この漫画の凄いところは、その次の話からこのダメ男・剣城が桂木に対して復讐の念に燃え、自分は代打ちを引退し、弟子を見つけ、その彼を徹底的に鍛えるスポコン話に変貌するところです。これが単行本2巻にあたる剣城と弟子・克己の師弟編です。このころからサブタイトルとして「勝負師の条件・赤と青の風」と名乗っていたような気がします。この克己という男は長野から自分の結婚式を逃げ出して上京してくる、ツキの塊のような男です。当初はツキに頼った打ち筋でしたが、剣城が時間をかけてアナログな勝負事としての麻雀を手ほどきしていきます。克己は当初剣城に反発していましたが、偶然他流試合で卓をかこんだのが桂木であることに気づき、その麻雀の強さに驚き、コテンパンにやられた後、彼も打倒桂木を誓い、剣城の言うことをきき始めます。剣城は見かけによらず弟子思いで、克己がよく指名するヘルス嬢に克己が来たときは恋人のように接してやってくれなどとお願いに行くお節介を焼いたりします。
単行本の3巻に入るあたりから、克己も代打ち勝負に出るようになり連戦連勝し、桂木との対戦を迎えます。桂木に対して序盤やられますが、ツキの流れが変わった時を逃さず克己の大攻勢が始まります。無敵のクールガイ・桂木も冷や汗を流しながら「さすが勝負を熟知した剣城。恐ろしい打ち手を見つけてきたものだ」と恐れ入ります。しかし桂木は反撃の機会を待ち、その期を逸せず形勢を逆転させていきます。しかし克己も最後のツキを振り絞り渾身の国士をツモあがります。しかしその国士が彼に残されていた最後のツキでした。連荘できず終了。敗戦した克己は廃人のように足元をふらつかせながら街をさまよい、結局電車にはねられてしまいます。
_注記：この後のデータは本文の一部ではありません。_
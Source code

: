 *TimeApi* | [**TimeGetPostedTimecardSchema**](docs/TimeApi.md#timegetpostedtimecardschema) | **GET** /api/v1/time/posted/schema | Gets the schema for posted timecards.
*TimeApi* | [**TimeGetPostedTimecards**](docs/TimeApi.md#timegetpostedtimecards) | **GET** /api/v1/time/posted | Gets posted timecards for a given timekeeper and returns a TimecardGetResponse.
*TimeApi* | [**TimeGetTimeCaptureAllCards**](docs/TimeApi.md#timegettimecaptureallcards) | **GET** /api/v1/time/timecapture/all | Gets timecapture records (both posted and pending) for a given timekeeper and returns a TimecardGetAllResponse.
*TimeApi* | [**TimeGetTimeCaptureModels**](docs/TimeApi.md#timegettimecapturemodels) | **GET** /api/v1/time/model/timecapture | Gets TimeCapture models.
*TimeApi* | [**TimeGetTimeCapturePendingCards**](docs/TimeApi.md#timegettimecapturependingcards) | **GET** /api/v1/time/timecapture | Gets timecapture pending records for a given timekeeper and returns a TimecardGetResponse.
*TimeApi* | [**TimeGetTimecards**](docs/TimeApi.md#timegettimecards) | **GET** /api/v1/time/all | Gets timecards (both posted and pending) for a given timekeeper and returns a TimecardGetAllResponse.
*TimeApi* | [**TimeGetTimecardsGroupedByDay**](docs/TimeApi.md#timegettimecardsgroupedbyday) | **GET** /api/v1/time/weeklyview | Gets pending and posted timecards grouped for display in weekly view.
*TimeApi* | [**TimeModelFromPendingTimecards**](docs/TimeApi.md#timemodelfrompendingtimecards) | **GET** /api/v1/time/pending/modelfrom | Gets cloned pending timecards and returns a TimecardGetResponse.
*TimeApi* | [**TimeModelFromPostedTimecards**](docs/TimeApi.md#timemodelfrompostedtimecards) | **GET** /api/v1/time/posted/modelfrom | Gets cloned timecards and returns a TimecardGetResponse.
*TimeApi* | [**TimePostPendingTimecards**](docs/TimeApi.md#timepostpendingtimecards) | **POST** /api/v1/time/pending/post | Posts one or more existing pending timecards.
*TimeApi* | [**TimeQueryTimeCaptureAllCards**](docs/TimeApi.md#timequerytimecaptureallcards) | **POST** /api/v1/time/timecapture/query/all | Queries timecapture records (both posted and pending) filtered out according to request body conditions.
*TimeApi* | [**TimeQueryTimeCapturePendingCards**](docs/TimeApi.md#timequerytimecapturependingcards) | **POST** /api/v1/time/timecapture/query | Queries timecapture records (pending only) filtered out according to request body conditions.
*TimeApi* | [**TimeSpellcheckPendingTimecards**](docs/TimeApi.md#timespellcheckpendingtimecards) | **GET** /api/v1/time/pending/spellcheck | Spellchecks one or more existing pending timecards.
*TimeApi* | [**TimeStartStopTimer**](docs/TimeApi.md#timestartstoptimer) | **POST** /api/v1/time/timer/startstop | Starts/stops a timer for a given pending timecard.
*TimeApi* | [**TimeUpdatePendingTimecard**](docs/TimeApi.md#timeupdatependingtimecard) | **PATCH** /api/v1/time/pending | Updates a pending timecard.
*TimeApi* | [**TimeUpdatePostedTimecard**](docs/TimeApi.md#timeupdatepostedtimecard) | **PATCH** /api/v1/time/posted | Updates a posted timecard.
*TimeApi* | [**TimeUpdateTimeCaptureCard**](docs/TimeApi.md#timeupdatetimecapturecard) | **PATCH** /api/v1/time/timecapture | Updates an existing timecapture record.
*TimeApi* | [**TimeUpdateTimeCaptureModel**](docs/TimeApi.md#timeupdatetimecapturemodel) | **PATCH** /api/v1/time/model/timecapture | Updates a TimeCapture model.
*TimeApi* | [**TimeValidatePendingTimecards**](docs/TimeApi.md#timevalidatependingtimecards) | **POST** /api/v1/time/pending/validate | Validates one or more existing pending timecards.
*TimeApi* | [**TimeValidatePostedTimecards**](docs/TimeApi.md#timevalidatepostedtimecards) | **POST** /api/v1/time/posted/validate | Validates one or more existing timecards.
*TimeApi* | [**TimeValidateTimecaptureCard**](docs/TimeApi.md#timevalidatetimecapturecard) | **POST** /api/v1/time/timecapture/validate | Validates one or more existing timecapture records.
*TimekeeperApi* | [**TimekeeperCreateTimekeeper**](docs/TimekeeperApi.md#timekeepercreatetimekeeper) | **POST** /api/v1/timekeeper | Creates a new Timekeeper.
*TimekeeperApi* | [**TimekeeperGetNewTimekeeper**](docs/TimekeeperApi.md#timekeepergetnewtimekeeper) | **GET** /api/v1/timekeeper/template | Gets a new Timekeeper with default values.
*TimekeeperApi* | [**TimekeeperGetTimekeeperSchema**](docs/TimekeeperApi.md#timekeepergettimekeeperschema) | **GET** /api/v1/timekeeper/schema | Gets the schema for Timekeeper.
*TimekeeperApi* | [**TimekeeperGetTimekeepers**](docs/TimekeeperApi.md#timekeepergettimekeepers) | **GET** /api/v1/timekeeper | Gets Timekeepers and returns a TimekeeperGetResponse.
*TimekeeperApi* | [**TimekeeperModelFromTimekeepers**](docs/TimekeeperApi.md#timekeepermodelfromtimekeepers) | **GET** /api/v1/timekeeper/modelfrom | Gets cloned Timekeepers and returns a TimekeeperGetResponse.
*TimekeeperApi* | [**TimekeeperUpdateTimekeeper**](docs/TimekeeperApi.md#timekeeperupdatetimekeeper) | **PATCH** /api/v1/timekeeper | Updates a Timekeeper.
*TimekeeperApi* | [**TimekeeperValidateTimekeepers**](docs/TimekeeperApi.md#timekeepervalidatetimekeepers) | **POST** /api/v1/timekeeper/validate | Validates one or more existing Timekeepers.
ちょうどそのころ長野から克己の婚約者が克己を探しに東京に出てきていて、克己の轢かれるシーンに遭遇してしまいます。しかし克己は一命を取りとめます。剣城は「克己のツキの源はあげまんの彼女によるものではないか」という大胆な仮説をもっともらしい顔で述べます。
そしてラスト2話で再戦する桂木と剣城。このラスト2話が秀逸でした。ラス前が剣城の若いころのエピソードでラストの回が桂木の若いころのエピソードが描かれております。ともにこだわりある雀士で、ここまでの勝負を繰り広げられる理由がそこに見出せます。筆者は当初剣城の印象をヘタレキャラから弟子思いの優しいおじさんというふうに見方を変えて好感を持ちはじめておりましたが、この最後の話で猛烈に剣城が好きになりました。剣城の若いころは勿論手積みの時代で皆悪さをしていたわけですが、剣城は一切イカサマをしませんでした。自動卓の時代になり悪さで勝っていた当時の剣城の顔見知りの雀ゴロが「今の時代は喰えない。当時からイカサマに頼らなかったお前の信念はすごいぜ」みたいな敬意を表すのですが、それに対して答えた剣城のセリフは筆者の中では金言化しております。「一流のツモは一流の裏技に勝る。信念ではない、真実だ!」といいながら鋭い目で凄い手順でタンヤオ三暗刻三色同刻ドラ3を引きあがる剣城に完全ノックアウトです。この一流のツモというのは筆者がかなり意識している領域ですね。どんな技術を持ってしても、剛直な太いツモ筋を持つものには勝てない。どんなテクニシャンも人のツモ!の前には勝てませんよね。結局そのツモ筋を捕らえられる手順の確かさと感性が必要とされる領域と解しております。麻雀における速球派(本格派)みたいなイメージですかね。今のご祝儀重視麻雀であれば剣城のような雀士は最強なのではないでしょうか。
そして伝説の最終決戦のクライマックスは二人がヤクマンを張り、お互いのロン牌が共通で山に1枚しか残っていない状態になるというシーンを迎えます。
剣城手牌
桂木手牌
場に4索が1枚、9索が1枚飛んでいるので、剣城の2,3,6,9索待ちも実質は九蓮になる3索1枚残り。桂木の緑一色四暗刻2,3,4索待ちも3索のみしか残っておらず、たった1枚の3索をめぐる戦いになり、ラスト、手が伸びて3索を卓の右端に置く手が2頁ブチ抜きで描かれます。この漫画の粋なところはどちらがあがったのかわからないまま終了させているところです。2人の対立する勝負師に敬意を表し、どちらが主役なのか最後までわからなくさせるこの漫画に勝負の本質を見出せます。勝負には勝者と敗者が誕生します。桂木も剣城も「勝つ」ということが人生最大の目標であり勝ち続けるためにありとあらゆるものを犠牲にできる資質を持った2人です。その「勝つ」ということのダイナミズムを、この2人にいろいろなものを随所に投影させることによって、作者の勝負論を読者に投げかけることに成功しています。そこでこのストーリーの結末として偉大な勝負師である2人のどちらかを敗者にするのではなく、勝つまでの過程と考え方を伝えきったというところで漫画を終結させています。このことは作者の読者への良心でもあると思うのです。この一事をもってしてもこの漫画が他の麻雀漫画と一線を画する革新性を持っていることが伺えます。そして随所に麻雀のセオリーを盛り込み、作者が読者に麻雀の力をアップさせてほしいという思いが見て取れます。この辺も他の麻雀漫画のような力技に頼らない、骨太な闘牌シーンの連続で興趣尽きません。
とにかく「麻雀王」がすぐに廃刊に追い込まれないよう一勝負師の条件ファンとしては祈るばかりです。